Jésus voyant qu’une grande troupe allait avec Lui, se tourna et dit : « Quiconque d’entre vous ne renonce pas à tout ce qu’il a, ne peut être mon disciple ». Le vrai disciple doit s’exposer au blâme de ceux qui suivent Jésus sans Le connaître tel qu’Il est. Nous savons que ce sont nos cœurs qui doivent être détachés de ces bagatelles, c’est pourquoi nous pensons que les démarches extérieures ne sont pas d’une grande importance ; mais si nous déclarions pleinement que notre royaume n’est pas d’ici-bas et que nous attendons la ville que Dieu nous a préparée, tant de personnes qui tiennent encore au monde calculeraient au moins la dépense, et elles ne chercheraient plus à étendre des tapis sur le chemin des cieux. Je me suis donc retirée dans une petite maison, afin de faire mieux comprendre mon principe. Mais c’est Dieu qui a tout fait ; je me suis défendue aussi longtemps que je l’ai pu ; j’ai dit : C’est impossible, mais Il m’a fait avancer avec puissance ; alors les ténèbres qui étaient devant moi sont devenues lumière, les lieux tortus ont été redressés, et croyez-vous qu’Il veuille me laisser ? « Ils recevront le centuple en ce temps-ci, et dans le siècle à venir la vie éternelle ».

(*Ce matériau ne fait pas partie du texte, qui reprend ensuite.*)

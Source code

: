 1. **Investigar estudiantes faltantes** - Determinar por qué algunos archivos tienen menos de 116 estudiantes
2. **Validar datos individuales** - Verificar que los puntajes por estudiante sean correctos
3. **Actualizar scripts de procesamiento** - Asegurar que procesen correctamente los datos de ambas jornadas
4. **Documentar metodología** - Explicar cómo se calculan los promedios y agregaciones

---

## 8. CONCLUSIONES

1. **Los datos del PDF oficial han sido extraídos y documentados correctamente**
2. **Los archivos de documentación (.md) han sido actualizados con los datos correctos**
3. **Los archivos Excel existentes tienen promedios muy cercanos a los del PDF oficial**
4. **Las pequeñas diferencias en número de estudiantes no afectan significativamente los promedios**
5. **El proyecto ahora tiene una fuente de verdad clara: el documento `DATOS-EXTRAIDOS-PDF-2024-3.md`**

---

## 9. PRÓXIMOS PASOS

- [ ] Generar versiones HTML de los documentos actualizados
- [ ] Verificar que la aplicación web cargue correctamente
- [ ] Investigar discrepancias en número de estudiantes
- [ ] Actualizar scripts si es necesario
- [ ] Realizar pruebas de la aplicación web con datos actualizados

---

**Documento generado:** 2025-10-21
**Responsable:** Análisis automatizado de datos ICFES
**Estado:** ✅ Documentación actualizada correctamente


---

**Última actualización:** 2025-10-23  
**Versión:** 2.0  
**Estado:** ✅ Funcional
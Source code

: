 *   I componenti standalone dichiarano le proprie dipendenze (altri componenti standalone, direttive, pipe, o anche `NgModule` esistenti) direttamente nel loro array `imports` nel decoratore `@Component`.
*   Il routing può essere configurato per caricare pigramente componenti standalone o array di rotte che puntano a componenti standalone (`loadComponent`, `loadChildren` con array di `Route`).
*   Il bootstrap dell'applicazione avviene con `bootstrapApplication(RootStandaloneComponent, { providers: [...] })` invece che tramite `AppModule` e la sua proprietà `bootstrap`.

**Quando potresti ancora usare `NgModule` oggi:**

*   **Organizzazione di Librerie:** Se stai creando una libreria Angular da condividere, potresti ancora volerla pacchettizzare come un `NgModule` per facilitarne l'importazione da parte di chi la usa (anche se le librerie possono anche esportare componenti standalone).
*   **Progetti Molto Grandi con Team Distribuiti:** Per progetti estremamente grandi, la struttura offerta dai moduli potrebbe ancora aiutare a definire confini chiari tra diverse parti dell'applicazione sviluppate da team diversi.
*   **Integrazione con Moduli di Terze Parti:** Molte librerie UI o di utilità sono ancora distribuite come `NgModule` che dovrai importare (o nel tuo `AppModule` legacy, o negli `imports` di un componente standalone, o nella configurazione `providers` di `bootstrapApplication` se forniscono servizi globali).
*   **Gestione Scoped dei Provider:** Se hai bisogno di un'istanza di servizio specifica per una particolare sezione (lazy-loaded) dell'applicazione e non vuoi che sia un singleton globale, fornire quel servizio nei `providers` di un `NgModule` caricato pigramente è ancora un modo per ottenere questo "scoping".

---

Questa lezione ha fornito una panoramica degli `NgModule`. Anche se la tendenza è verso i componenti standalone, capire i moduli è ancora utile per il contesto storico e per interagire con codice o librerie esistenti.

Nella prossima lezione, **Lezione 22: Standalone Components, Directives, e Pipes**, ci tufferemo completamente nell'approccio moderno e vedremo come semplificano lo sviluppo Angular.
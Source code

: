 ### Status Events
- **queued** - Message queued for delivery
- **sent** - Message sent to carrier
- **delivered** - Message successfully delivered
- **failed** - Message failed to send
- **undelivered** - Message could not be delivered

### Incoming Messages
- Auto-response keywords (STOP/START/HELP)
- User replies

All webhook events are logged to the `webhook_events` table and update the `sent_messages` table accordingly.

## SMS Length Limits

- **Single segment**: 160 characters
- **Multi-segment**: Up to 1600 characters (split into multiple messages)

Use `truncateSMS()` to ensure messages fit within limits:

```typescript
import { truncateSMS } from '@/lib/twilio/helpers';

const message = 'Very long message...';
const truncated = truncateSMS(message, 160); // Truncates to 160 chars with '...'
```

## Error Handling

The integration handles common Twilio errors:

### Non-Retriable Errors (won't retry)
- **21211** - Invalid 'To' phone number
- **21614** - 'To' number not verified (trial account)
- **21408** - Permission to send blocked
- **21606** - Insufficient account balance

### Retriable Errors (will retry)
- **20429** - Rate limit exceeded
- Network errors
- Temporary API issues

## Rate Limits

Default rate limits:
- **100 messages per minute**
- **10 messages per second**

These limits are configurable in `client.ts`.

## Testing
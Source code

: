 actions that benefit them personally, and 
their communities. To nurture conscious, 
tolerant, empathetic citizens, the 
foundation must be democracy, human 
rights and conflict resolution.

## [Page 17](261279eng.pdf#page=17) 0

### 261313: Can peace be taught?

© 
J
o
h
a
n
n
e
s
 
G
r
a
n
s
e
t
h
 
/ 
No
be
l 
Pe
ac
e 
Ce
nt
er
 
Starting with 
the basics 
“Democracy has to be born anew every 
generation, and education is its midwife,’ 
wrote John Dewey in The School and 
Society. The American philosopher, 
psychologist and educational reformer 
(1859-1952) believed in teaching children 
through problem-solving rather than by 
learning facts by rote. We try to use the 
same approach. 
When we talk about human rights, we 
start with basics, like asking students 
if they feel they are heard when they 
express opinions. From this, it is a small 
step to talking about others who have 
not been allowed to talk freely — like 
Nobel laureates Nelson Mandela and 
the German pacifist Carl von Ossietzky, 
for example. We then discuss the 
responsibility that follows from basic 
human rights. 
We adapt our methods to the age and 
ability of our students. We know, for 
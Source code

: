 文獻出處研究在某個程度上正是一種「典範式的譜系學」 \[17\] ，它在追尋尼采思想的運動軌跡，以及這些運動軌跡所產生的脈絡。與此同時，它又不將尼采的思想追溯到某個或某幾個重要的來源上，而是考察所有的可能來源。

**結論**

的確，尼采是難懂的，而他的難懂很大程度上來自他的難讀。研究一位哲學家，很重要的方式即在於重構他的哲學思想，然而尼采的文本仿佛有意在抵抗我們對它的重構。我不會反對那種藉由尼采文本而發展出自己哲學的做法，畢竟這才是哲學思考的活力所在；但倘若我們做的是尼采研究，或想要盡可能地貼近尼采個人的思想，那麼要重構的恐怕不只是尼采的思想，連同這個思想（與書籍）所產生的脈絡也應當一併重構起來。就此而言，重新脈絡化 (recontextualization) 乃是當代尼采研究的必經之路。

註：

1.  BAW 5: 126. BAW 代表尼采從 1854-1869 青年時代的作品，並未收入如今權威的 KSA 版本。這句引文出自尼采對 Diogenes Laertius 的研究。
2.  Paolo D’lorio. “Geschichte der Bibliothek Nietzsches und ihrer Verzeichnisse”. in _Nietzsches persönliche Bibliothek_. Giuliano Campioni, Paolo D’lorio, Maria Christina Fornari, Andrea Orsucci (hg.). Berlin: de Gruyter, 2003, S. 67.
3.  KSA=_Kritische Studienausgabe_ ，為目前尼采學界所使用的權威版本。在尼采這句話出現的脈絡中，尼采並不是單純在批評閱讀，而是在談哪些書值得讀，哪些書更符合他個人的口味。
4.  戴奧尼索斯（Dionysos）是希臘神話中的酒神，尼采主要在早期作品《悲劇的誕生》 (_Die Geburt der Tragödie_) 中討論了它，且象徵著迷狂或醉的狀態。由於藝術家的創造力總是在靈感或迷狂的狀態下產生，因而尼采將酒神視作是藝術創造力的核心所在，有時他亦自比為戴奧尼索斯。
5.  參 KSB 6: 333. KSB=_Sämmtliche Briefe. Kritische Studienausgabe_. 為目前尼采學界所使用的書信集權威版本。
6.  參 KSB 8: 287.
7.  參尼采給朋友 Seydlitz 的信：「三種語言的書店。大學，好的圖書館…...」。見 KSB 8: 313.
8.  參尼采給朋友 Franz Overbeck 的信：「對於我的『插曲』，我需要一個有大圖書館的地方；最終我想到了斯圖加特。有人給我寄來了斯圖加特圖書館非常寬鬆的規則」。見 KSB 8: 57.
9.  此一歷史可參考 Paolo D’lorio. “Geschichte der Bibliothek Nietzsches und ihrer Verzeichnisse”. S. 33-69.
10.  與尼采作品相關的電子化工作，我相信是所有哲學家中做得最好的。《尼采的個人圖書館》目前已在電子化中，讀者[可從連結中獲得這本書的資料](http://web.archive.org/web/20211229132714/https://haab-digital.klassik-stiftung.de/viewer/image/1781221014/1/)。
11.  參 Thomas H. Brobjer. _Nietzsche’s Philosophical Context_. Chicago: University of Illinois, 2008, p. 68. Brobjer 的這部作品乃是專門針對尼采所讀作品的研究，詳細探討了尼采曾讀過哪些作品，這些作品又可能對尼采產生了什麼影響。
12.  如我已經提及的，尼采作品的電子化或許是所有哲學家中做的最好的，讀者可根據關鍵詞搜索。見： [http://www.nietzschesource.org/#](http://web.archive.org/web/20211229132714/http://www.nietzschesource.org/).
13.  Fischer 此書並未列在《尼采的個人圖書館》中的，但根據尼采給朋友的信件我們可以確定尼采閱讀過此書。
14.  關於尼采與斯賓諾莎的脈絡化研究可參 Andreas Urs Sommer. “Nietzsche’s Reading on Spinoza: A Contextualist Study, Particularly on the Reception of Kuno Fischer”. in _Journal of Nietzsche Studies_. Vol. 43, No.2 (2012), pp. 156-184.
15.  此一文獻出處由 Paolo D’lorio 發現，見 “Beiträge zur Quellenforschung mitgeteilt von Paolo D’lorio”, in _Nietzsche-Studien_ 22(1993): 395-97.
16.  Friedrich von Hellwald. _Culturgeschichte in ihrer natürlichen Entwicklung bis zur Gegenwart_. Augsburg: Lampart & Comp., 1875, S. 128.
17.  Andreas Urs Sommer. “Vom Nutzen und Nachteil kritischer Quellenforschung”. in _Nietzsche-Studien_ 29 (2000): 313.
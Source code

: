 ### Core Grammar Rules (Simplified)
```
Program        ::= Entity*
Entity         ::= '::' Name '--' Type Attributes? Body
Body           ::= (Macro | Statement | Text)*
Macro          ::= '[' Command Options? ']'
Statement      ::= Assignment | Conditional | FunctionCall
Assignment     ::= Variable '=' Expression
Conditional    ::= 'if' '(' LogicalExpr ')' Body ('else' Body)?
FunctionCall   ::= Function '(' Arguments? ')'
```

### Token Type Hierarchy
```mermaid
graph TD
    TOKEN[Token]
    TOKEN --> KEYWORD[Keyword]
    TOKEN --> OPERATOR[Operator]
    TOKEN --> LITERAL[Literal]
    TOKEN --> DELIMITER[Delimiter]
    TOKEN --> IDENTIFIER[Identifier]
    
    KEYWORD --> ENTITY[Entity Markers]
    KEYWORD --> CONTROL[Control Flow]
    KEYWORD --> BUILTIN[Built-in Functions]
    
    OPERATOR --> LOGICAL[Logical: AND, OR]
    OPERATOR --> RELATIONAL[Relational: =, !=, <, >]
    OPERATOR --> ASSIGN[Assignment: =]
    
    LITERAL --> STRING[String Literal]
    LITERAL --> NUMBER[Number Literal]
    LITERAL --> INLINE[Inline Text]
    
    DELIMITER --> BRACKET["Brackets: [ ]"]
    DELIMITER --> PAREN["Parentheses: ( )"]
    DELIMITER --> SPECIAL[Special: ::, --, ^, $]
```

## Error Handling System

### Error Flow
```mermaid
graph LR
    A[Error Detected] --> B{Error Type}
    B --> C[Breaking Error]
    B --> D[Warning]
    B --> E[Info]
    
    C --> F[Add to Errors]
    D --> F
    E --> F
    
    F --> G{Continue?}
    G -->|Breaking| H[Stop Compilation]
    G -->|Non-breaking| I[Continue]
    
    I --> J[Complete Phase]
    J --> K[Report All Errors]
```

C’est une folie que de résister à sa conscience ; il vaudrait mieux faire mille extravagances, si elles étaient l’expression d’un désir sincère de suivre le Seigneur à tout prix. Si quelqu’un veut faire Sa volonté, il connaîtra Sa doctrine, tandis que celui qui résiste à sa conscience ne fera aucun progrès.